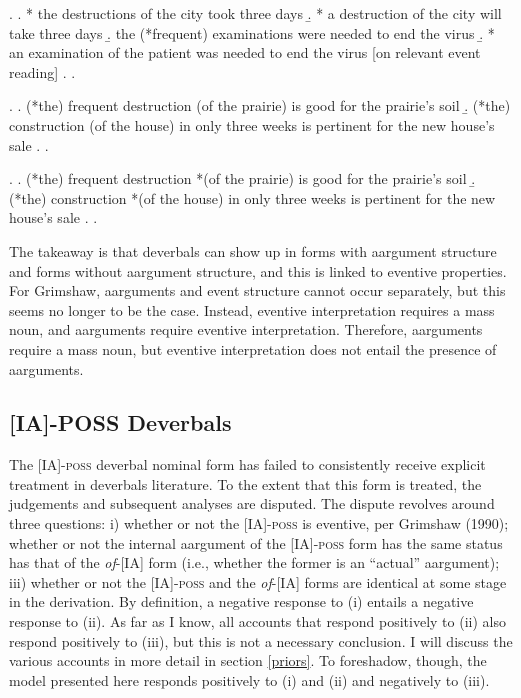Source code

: \documentclass[12pt]{article}
\begin{document}
\singlespacing

\ex. \label{count} \a. * the destructions of the city took three days
\b. * a destruction of the city will take three days
\b. the (*frequent) examinations were needed to end the virus
\b. * an examination of the patient was needed to end the virus \hfill [on relevant event reading]
\z. \z.

\ex.\label{noarg} \a. (*the) frequent destruction (of the prairie) is good for the prairie's soil
\b. (*the) construction (of the house) in only three weeks is pertinent for the new house's sale
\z. \z. \par

\ex.\label{noarg1} \a. (*the) frequent destruction *(of the prairie) is good for the prairie's soil
\b. (*the) construction *(of the house) in only three weeks is pertinent for the new house's sale
\z. \z. \par

\doublespacing

The takeaway is that deverbals can show up in forms with aargument structure and forms without aargument structure, and this is linked to eventive properties. For Grimshaw, aarguments and event structure cannot occur separately, but this seems no longer to be the case. Instead, eventive interpretation requires a mass noun, and aarguments require eventive interpretation. Therefore, aarguments require a mass noun, but eventive interpretation does not entail the presence of aarguments.

\subsection{[IA]-POSS Deverbals}\label{facts3}

The [IA]-\textsc{poss} deverbal nominal form has failed to consistently receive explicit treatment in deverbals literature. To the extent that this form is treated, the judgements and subsequent analyses are disputed. The dispute revolves around three questions: i) whether or not the [IA]-\textsc{poss} is eventive, per Grimshaw (1990); whether or not the internal aargument of the [IA]-\textsc{poss} form has the same status has that of the \textit{of}-[IA] form (i.e., whether the former is an ``actual'' aargument); iii) whether or not the [IA]-\textsc{poss} and the \textit{of}-[IA] forms are identical at some stage in the derivation. By definition, a negative response to (i) entails a negative response to (ii). As far as I know, all accounts that respond positively to (ii) also respond positively to (iii), but this is not a necessary conclusion. I will discuss the various accounts in more detail in section \ref{priors}. To foreshadow, though, the model presented here responds positively to (i) and (ii) and negatively to (iii).
\end{document}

* WHAT IS EXPECTED: I'd like the number of lines in the listing above that contain the string "good", and only the number.

* RESPONSE: 2